The 11-year-old, 'What planet are you from, Mum! Potatoes aren't vegetables, they're carbs!'
Me: 'Trust me, they're vegetables.'
The 11-year-old: 'How can you say that something that just pops out of the ground is a vegetable! It's a carb.'
The Vicar (diplomatically): 'They don't just pop out of the ground. Mum worked very hard digging them up.'
The 8-year-old: 'Who do you think's the prettiest girl in this room?'
The Vicar (diplomatically): 'Both of them!'
The 11-year-old: 'What? You're saying mum's pretty! She's middle-aged!'
The 8-year-old (singing): 'Mama do the hump, do the hump hump...'
The 11-year-old: 'He's singing about humping, Mum. Why don't you tell him off?'
Me: 'Please don't sing about humping at the table.'
The 8-year-old: 'OK, I'll sing it in my bedroom.
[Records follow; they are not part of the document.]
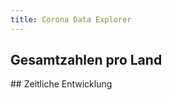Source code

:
 ```yaml
---
title: Corona Data Explorer
---
```


## Gesamtzahlen pro Land
<div class='row' id='laender_cases'>
<div id="laender-chart" class="dc-chart"></div>
</div>
## Zeitliche Entwicklung
<div class='row' id='range_chart'>
<div id="time-range-chart" class="dc-chart"></div>
</div>
<div class='row' id='daily_cases'>
<div id="daily-cases-chart" class="dc-chart"></div>
</div>
<script src="dist/bundle.js"></script>
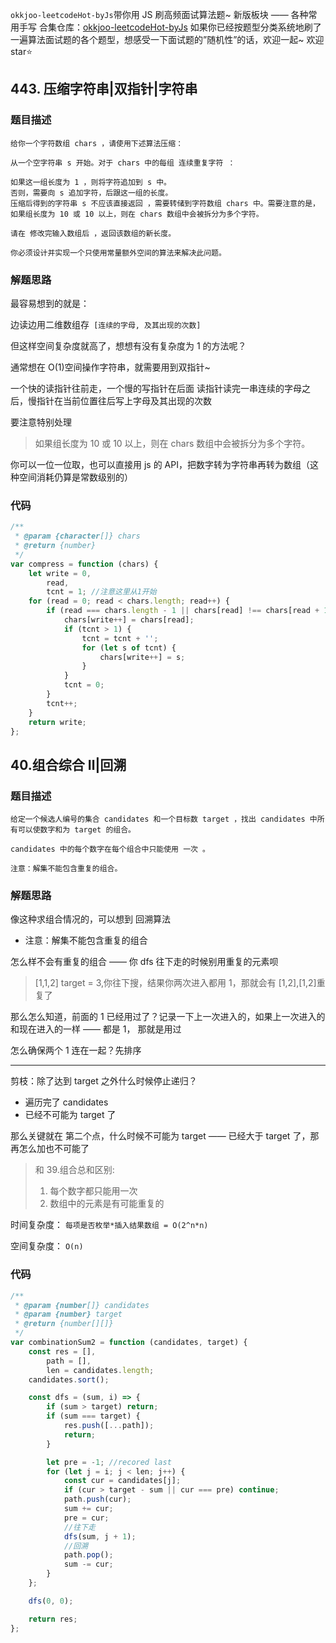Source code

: `okkjoo-leetcodeHot-byJs`带你用 JS 刷高频面试算法题~
新版板块 —— 各种常用手写
合集仓库：[okkjoo-leetcodeHot-byJs](https://github.com/okkjoo/okkjoo-leetcodeHot-byJs)
如果你已经按题型分类系统地刷了一遍算法面试题的各个题型，想感受一下面试题的”随机性”的话，欢迎一起~ 欢迎 star⭐

## 443. 压缩字符串|双指针|字符串

### 题目描述

```
给你一个字符数组 chars ，请使用下述算法压缩：

从一个空字符串 s 开始。对于 chars 中的每组 连续重复字符 ：

如果这一组长度为 1 ，则将字符追加到 s 中。
否则，需要向 s 追加字符，后跟这一组的长度。
压缩后得到的字符串 s 不应该直接返回 ，需要转储到字符数组 chars 中。需要注意的是，如果组长度为 10 或 10 以上，则在 chars 数组中会被拆分为多个字符。

请在 修改完输入数组后 ，返回该数组的新长度。

你必须设计并实现一个只使用常量额外空间的算法来解决此问题。
```

### 解题思路

最容易想到的就是：

边读边用二维数组存` [连续的字母, 及其出现的次数]`

但这样空间复杂度就高了，想想有没有复杂度为 1 的方法呢？

通常想在 O(1)空间操作字符串，就需要用到双指针~

一个快的读指针往前走，一个慢的写指针在后面
读指针读完一串连续的字母之后，慢指针在当前位置往后写上字母及其出现的次数

要注意特别处理

> 如果组长度为 10 或 10 以上，则在 chars 数组中会被拆分为多个字符。

你可以一位一位取，也可以直接用 js 的 API，把数字转为字符串再转为数组（这种空间消耗仍算是常数级别的）

### 代码

```js
/**
 * @param {character[]} chars
 * @return {number}
 */
var compress = function (chars) {
	let write = 0,
		read,
		tcnt = 1; //注意这里从1开始
	for (read = 0; read < chars.length; read++) {
		if (read === chars.length - 1 || chars[read] !== chars[read + 1]) {
			chars[write++] = chars[read];
			if (tcnt > 1) {
				tcnt = tcnt + '';
				for (let s of tcnt) {
					chars[write++] = s;
				}
			}
			tcnt = 0;
		}
		tcnt++;
	}
	return write;
};
```

## 40.组合综合 Ⅱ|回溯

### 题目描述

```
给定一个候选人编号的集合 candidates 和一个目标数 target ，找出 candidates 中所有可以使数字和为 target 的组合。

candidates 中的每个数字在每个组合中只能使用 一次 。

注意：解集不能包含重复的组合。
```

### 解题思路

像这种求组合情况的，可以想到 回溯算法

- 注意：解集不能包含重复的组合

怎么样不会有重复的组合 —— 你 dfs 往下走的时候别用重复的元素呗

> [1,1,2] target = 3,你往下搜，结果你两次进入都用 1，那就会有 [1,2],[1,2]重复了

那么怎么知道，前面的 1 已经用过了？记录一下上一次进入的，如果上一次进入的和现在进入的一样 —— 都是 1， 那就是用过

怎么确保两个 1 连在一起？先排序

---

剪枝：除了达到 target 之外什么时候停止递归？

- 遍历完了 candidates
- 已经不可能为 target 了

那么关键就在 第二个点，什么时候不可能为 target —— 已经大于 target 了，那再怎么加也不可能了

> 和 39.组合总和区别:
>
> 1. 每个数字都只能用一次
> 2. 数组中的元素是有可能重复的

时间复杂度：
`每项是否枚举*插入结果数组 = O(2^n*n)`

空间复杂度：
`O(n)`

### 代码

```js
/**
 * @param {number[]} candidates
 * @param {number} target
 * @return {number[][]}
 */
var combinationSum2 = function (candidates, target) {
	const res = [],
		path = [],
		len = candidates.length;
	candidates.sort();

	const dfs = (sum, i) => {
		if (sum > target) return;
		if (sum === target) {
			res.push([...path]);
			return;
		}

		let pre = -1; //recored last
		for (let j = i; j < len; j++) {
			const cur = candidates[j];
			if (cur > target - sum || cur === pre) continue;
			path.push(cur);
			sum += cur;
			pre = cur;
			//往下走
			dfs(sum, j + 1);
			//回溯
			path.pop();
			sum -= cur;
		}
	};

	dfs(0, 0);

	return res;
};
```
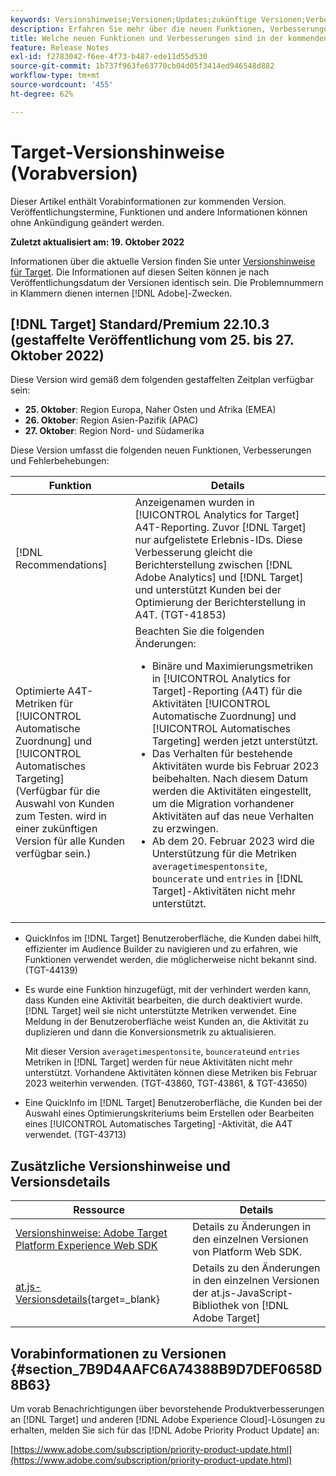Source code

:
 ```yaml
---
keywords: Versionshinweise;Versionen;Updates;zukünftige Versionen;Verbesserungen;neue Funktionen;Fehlerbehebungen;Updates;Vorabversion
description: Erfahren Sie mehr über die neuen Funktionen, Verbesserungen und Fehlerbehebungen in der kommenden Version von Adobe Target sowie in den zugehörigen SDKs, APIs und JavaScript-Bibliotheken.
title: Welche neuen Funktionen und Verbesserungen sind in der kommenden Version enthalten?
feature: Release Notes
exl-id: f2783042-f6ee-4f73-b487-ede11d55d530
source-git-commit: 1b737f963fe63770cb04d05f3414ed946548d882
workflow-type: tm+mt
source-wordcount: '455'
ht-degree: 62%

---
```


# Target-Versionshinweise (Vorabversion)

Dieser Artikel enthält Vorabinformationen zur kommenden Version. Veröffentlichungstermine, Funktionen und andere Informationen können ohne Ankündigung geändert werden.

**Zuletzt aktualisiert am: 19. Oktober 2022**

Informationen über die aktuelle Version finden Sie unter [Versionshinweise für Target](release-notes.md). Die Informationen auf diesen Seiten können je nach Veröffentlichungsdatum der Versionen identisch sein. Die Problemnummern in Klammern dienen internen [!DNL Adobe]-Zwecken.

## [!DNL Target] Standard/Premium 22.10.3 (gestaffelte Veröffentlichung vom 25. bis 27. Oktober 2022)

Diese Version wird gemäß dem folgenden gestaffelten Zeitplan verfügbar sein:

* **25. Oktober**: Region Europa, Naher Osten und Afrika (EMEA)
* **26. Oktober**: Region Asien-Pazifik (APAC)
* **27. Oktober**: Region Nord- und Südamerika

Diese Version umfasst die folgenden neuen Funktionen, Verbesserungen und Fehlerbehebungen:

| Funktion | Details |
| --- | --- |
| [!DNL Recommendations] | Anzeigenamen wurden in [!UICONTROL Analytics for Target] A4T-Reporting. Zuvor [!DNL Target] nur aufgelistete Erlebnis-IDs. Diese Verbesserung gleicht die Berichterstellung zwischen [!DNL Adobe Analytics] und [!DNL Target] und unterstützt Kunden bei der Optimierung der Berichterstellung in A4T. (TGT-41853) |
| Optimierte A4T-Metriken für [!UICONTROL Automatische Zuordnung] und [!UICONTROL Automatisches Targeting]<br>(Verfügbar für die Auswahl von Kunden zum Testen. wird in einer zukünftigen Version für alle Kunden verfügbar sein.) | Beachten Sie die folgenden Änderungen:<ul><li>Binäre und Maximierungsmetriken in [!UICONTROL Analytics for Target]-Reporting (A4T) für die Aktivitäten [!UICONTROL Automatische Zuordnung] und [!UICONTROL Automatisches Targeting] werden jetzt unterstützt.</li><li>Das Verhalten für bestehende Aktivitäten wurde bis Februar 2023 beibehalten. Nach diesem Datum werden die Aktivitäten eingestellt, um die Migration vorhandener Aktivitäten auf das neue Verhalten zu erzwingen.</li><li>Ab dem 20. Februar 2023 wird die Unterstützung für die Metriken `averagetimespentonsite`, `bouncerate` und `entries` in [!DNL Target]-Aktivitäten nicht mehr unterstützt.</li></ul> |

* QuickInfos im [!DNL Target] Benutzeroberfläche, die Kunden dabei hilft, effizienter im Audience Builder zu navigieren und zu erfahren, wie Funktionen verwendet werden, die möglicherweise nicht bekannt sind. (TGT-44139)
* Es wurde eine Funktion hinzugefügt, mit der verhindert werden kann, dass Kunden eine Aktivität bearbeiten, die durch deaktiviert wurde. [!DNL Target] weil sie nicht unterstützte Metriken verwendet. Eine Meldung in der Benutzeroberfläche weist Kunden an, die Aktivität zu duplizieren und dann die Konversionsmetrik zu aktualisieren.

   Mit dieser Version `averagetimespentonsite`, `bouncerate`und `entries` Metriken in [!DNL Target] werden für neue Aktivitäten nicht mehr unterstützt. Vorhandene Aktivitäten können diese Metriken bis Februar 2023 weiterhin verwenden. (TGT-43860, TGT-43861, &amp; TGT-43650)

* Eine QuickInfo im [!DNL Target] Benutzeroberfläche, die Kunden bei der Auswahl eines Optimierungskriteriums beim Erstellen oder Bearbeiten eines [!UICONTROL Automatisches Targeting] -Aktivität, die A4T verwendet. (TGT-43713)

## Zusätzliche Versionshinweise und Versionsdetails

| Ressource | Details |
|--- |--- |
| [Versionshinweise: Adobe Target Platform Experience Web SDK](https://experienceleague.adobe.com/docs/experience-platform/edge/release-notes.html?lang=de) | Details zu Änderungen in den einzelnen Versionen von Platform Web SDK. |
| [at.js-Versionsdetails](https://developer.adobe.com/target/implement/client-side/atjs/target-atjs-versions/){target=_blank} | Details zu den Änderungen in den einzelnen Versionen der at.js-JavaScript-Bibliothek von [!DNL Adobe Target] |


## Vorabinformationen zu Versionen {#section_7B9D4AAFC6A74388B9D7DEF0658D8B63}

Um vorab Benachrichtigungen über bevorstehende Produktverbesserungen an [!DNL Target] und anderen [!DNL Adobe Experience Cloud]-Lösungen zu erhalten, melden Sie sich für das [!DNL Adobe Priority Product Update] an:

[https://www.adobe.com/subscription/priority-product-update.html](https://www.adobe.com/subscription/priority-product-update.html)
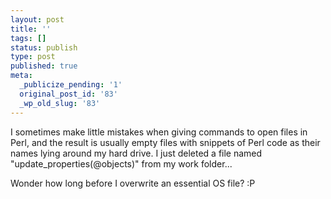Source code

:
 ```yaml
---
layout: post
title: ''
tags: []
status: publish
type: post
published: true
meta:
  _publicize_pending: '1'
  original_post_id: '83'
  _wp_old_slug: '83'
---
```

I sometimes make little mistakes when giving commands to open files in Perl, and the result is usually empty files with snippets of Perl code as their names lying around my hard drive.  I just deleted a file named "update_properties(@objects)" from my work folder...

Wonder how long before I overwrite an essential OS file?  :P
Me: 'No, I mean just don't sing about humping. At all.'
The Vicar (diplomatically): 'Who can remember what the fruits of the spirit are from the service?'
The 8-year-old (glaring at his sister): 'What I remember from the service is that she ate loads of the cake afterwards and I didn't get any.'
The 11-year-old: 'Don't listen to him. He's a liar.'
The 8-year-old: 'Don't listen to her. She's evil.'
The 11-year-old: 'Hold on everyone, I'm going to burp!'
Me: 'If you dare...'
The Vicar (diplomatically): 'Did you say there were Cornettos in the freezer?'
What are your family meals like? Can you suggest improving topics for discussion next Sunday lunch time?